→ **Assignment**
Set down all of the data exactly as it appears.

→ **The data**
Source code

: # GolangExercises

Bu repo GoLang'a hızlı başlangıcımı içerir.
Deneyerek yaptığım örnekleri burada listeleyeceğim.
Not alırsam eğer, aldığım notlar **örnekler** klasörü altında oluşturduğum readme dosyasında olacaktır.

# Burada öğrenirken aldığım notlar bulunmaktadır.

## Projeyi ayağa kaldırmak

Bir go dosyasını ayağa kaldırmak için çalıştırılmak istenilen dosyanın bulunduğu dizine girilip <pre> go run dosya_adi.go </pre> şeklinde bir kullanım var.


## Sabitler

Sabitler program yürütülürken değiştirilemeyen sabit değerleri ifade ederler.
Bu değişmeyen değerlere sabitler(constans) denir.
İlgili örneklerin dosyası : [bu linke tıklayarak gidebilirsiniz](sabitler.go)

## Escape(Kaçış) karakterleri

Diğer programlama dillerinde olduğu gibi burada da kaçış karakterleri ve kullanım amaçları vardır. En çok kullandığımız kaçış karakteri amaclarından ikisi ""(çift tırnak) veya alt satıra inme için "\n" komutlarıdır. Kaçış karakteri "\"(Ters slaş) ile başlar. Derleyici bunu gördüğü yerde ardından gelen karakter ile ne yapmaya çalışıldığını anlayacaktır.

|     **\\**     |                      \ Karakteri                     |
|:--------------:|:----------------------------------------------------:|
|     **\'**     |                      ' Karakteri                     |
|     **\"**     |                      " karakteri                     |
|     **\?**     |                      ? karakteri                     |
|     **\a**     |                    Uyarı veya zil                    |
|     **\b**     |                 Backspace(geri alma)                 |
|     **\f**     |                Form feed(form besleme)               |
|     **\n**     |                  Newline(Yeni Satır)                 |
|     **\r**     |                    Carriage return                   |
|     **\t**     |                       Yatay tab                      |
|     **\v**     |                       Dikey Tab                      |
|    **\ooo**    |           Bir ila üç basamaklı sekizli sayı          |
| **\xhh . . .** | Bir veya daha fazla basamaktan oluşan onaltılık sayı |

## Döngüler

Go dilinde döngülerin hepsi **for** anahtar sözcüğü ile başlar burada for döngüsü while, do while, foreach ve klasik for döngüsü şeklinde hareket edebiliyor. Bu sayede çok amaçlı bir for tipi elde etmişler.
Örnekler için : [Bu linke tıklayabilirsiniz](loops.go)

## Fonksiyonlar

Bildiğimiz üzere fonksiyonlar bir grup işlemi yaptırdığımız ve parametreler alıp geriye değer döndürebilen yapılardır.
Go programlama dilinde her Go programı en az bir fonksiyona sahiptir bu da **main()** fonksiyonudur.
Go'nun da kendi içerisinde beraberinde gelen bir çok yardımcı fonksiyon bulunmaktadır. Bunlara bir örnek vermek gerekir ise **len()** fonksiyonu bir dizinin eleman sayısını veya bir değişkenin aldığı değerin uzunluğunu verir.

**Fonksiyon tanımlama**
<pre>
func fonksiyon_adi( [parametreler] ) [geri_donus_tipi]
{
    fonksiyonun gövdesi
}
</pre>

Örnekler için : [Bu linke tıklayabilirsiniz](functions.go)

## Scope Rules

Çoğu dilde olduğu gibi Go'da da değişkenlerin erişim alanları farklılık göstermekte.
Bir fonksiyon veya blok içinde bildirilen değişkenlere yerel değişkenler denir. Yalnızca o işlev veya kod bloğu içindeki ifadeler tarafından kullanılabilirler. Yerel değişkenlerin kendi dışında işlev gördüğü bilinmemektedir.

→ **Answer area**
Source code

: # GolangExercises

Bu repo GoLang'a hızlı başlangıcımı içerir.
Deneyerek yaptığım örnekleri burada listeleyeceğim.
Not alırsam eğer, aldığım notlar **örnekler** klasörü altında oluşturduğum readme dosyasında olacaktır.

# Burada öğrenirken aldığım notlar bulunmaktadır.

## Projeyi ayağa kaldırmak

Bir go dosyasını ayağa kaldırmak için çalıştırılmak istenilen dosyanın bulunduğu dizine girilip <pre> go run dosya_adi.go </pre> şeklinde bir kullanım var.


## Sabitler

Sabitler program yürütülürken değiştirilemeyen sabit değerleri ifade ederler.
Bu değişmeyen değerlere sabitler(constans) denir.
İlgili örneklerin dosyası : [bu linke tıklayarak gidebilirsiniz](sabitler.go)

## Escape(Kaçış) karakterleri

Diğer programlama dillerinde olduğu gibi burada da kaçış karakterleri ve kullanım amaçları vardır. En çok kullandığımız kaçış karakteri amaclarından ikisi ""(çift tırnak) veya alt satıra inme için "\n" komutlarıdır. Kaçış karakteri "\"(Ters slaş) ile başlar. Derleyici bunu gördüğü yerde ardından gelen karakter ile ne yapmaya çalışıldığını anlayacaktır.

|     **\\**     |                      \ Karakteri                     |
|:--------------:|:----------------------------------------------------:|
|     **\'**     |                      ' Karakteri                     |
|     **\"**     |                      " karakteri                     |
|     **\?**     |                      ? karakteri                     |
|     **\a**     |                    Uyarı veya zil                    |
|     **\b**     |                 Backspace(geri alma)                 |
|     **\f**     |                Form feed(form besleme)               |
|     **\n**     |                  Newline(Yeni Satır)                 |
|     **\r**     |                    Carriage return                   |
|     **\t**     |                       Yatay tab                      |
|     **\v**     |                       Dikey Tab                      |
|    **\ooo**    |           Bir ila üç basamaklı sekizli sayı          |
| **\xhh . . .** | Bir veya daha fazla basamaktan oluşan onaltılık sayı |

## Döngüler

Go dilinde döngülerin hepsi **for** anahtar sözcüğü ile başlar burada for döngüsü while, do while, foreach ve klasik for döngüsü şeklinde hareket edebiliyor. Bu sayede çok amaçlı bir for tipi elde etmişler.
Örnekler için : [Bu linke tıklayabilirsiniz](loops.go)

## Fonksiyonlar

Bildiğimiz üzere fonksiyonlar bir grup işlemi yaptırdığımız ve parametreler alıp geriye değer döndürebilen yapılardır.
Go programlama dilinde her Go programı en az bir fonksiyona sahiptir bu da **main()** fonksiyonudur.
Go'nun da kendi içerisinde beraberinde gelen bir çok yardımcı fonksiyon bulunmaktadır. Bunlara bir örnek vermek gerekir ise **len()** fonksiyonu bir dizinin eleman sayısını veya bir değişkenin aldığı değerin uzunluğunu verir.

**Fonksiyon tanımlama**
<pre>
func fonksiyon_adi( [parametreler] ) [geri_donus_tipi]
{
    fonksiyonun gövdesi
}
</pre>

Örnekler için : [Bu linke tıklayabilirsiniz](functions.go)

## Scope Rules

Çoğu dilde olduğu gibi Go'da da değişkenlerin erişim alanları farklılık göstermekte.
Bir fonksiyon veya blok içinde bildirilen değişkenlere yerel değişkenler denir. Yalnızca o işlev veya kod bloğu içindeki ifadeler tarafından kullanılabilirler. Yerel değişkenlerin kendi dışında işlev gördüğü bilinmemektedir.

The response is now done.